E’ LA GLOBALIZZAZIONE, NON LA FIAT, A IMPORCI DI CORREGGERE I DIFETTI DEL NOSTRO SISTEMA DELLE RELAZIONI INDUSTRIALI – SE VOGLIAMO PORCI IN CONDIZIONE DI RIFIUTARE IL SUO PIANO, DOBBIAMO APRIRCI MOLTO DI PIU’ AGLI INVESTIMENTI STRANIERI, IL CHE IMPLICA ANCORA DI PIU’ CHE CORREGGIAMO QUEI DIFETTI – ALTRIMENTI, LA SOLA ALTERNATIVA ALL’ACCORDO DI POMIGLIANO RESTERA’ IL LAVORO NERO CONTROLLATO DALLA CAMORRA
Versione integrale dell’intervista a cura di Alessandro Calvi, pubblicata su il Riformista del 16 settembre 2010 con alcuni tagli dovuti ai limiti di spazio
Professor Ichino, lei sostiene che Marchionne ci fa un favore.

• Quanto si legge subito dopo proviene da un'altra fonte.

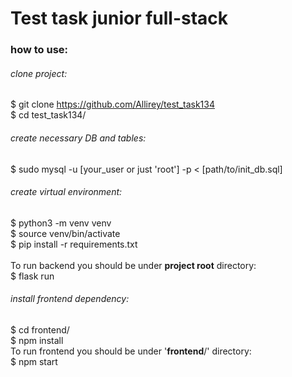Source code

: # Test task junior full-stack

### how to use:

###### clone project:
$ git clone https://github.com/Allirey/test_task134 \
$ cd test_task134/

###### create necessary DB and tables:

$ sudo mysql -u [your_user or just 'root'] -p < [path/to/init_db.sql]

###### create virtual environment: 
$ python3 -m venv venv \
$ source venv/bin/activate \
$ pip install -r requirements.txt \
\
To run backend you should be under **project root** directory: \
$ flask run

###### install frontend dependency:
$ cd frontend/ \
$ npm install \
To run frontend you should be under '**frontend**/' directory: \
$ npm start
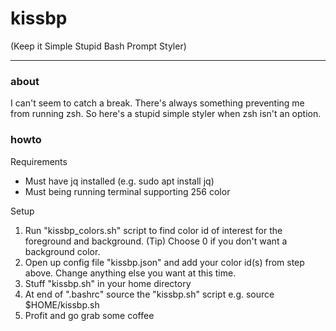 # kissbp
(Keep it Simple Stupid Bash Prompt Styler)

---

### __about__  
I can't seem to catch a break. There's always something preventing me from running zsh. So here's a stupid simple styler when zsh isn't an option.

### __howto__

Requirements

* Must have jq installed (e.g. sudo apt install jq)
* Must being running terminal supporting 256 color

Setup

1. Run "kissbp_colors.sh" script to find color id of interest for the foreground and background. (Tip) Choose 0 if you don't want a background color.
2. Open up config file "kissbp.json" and add your color id(s) from step above. Change anything else you want at this time.
3. Stuff "kissbp.sh" in your home directory
4. At end of ".bashrc" source the "kissbp.sh" script
      e.g.
      source $HOME/kissbp.sh 
5. Profit and go grab some coffee
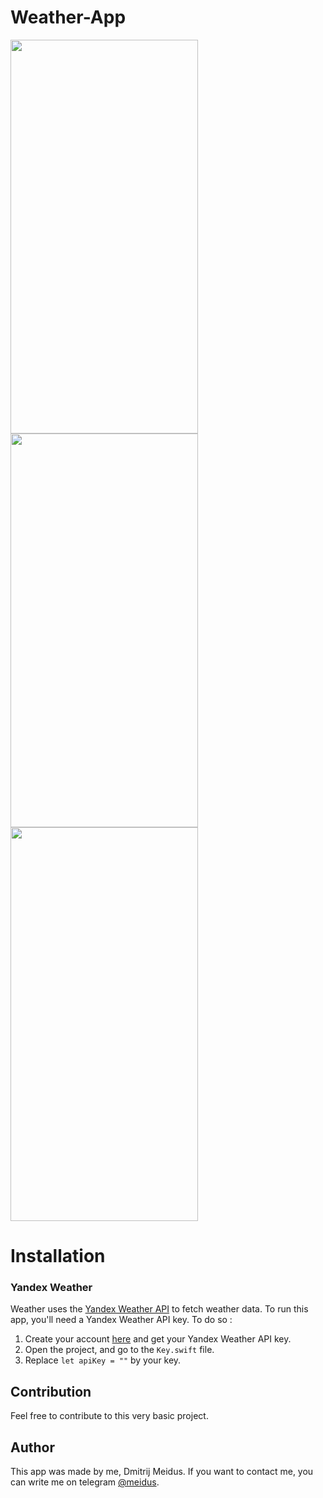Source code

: # Weather-App
<img src="https://user-images.githubusercontent.com/55667177/220427706-dd03ae72-efcb-4674-8301-4b97feda7668.png" width="300" height="630">         <img src="https://user-images.githubusercontent.com/55667177/220428097-289857a1-1bdb-40ca-b545-5c0034cf4bfa.png" width="300" height="630">         <img src="https://user-images.githubusercontent.com/55667177/220428399-3749ffa0-77e4-4c08-8af4-cb63cb68e1dc.png" width="300" height="630">

# Installation

### Yandex Weather

Weather uses the [Yandex Weather API](https://yandex.ru/dev/weather/doc/dg/concepts/forecast-test.html) to fetch weather data. To run this app, you'll need a Yandex Weather API key. To do so :
1. Create your account [here](https://developer.tech.yandex.ru/services/) and get your Yandex Weather API key.
2. Open the project, and go to the `Key.swift` file.
3. Replace `let apiKey = ""` by your key.

## Contribution

Feel free to contribute to this very basic project.

## Author

This app was made by me, Dmitrij Meidus. If you want to contact me, you can write me on telegram [@meidus](https://t.me/meidus).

Cosa intende dire?
Il favore consiste in questo: che Marchionne ci dice quali sono i difetti del nostro sistema delle relazioni industriali, che ostacolano l’attuazione del suo piano industriale. Le altre multinazionali che stanno alla larga dal nostro Paese non perdono tempo a dircelo.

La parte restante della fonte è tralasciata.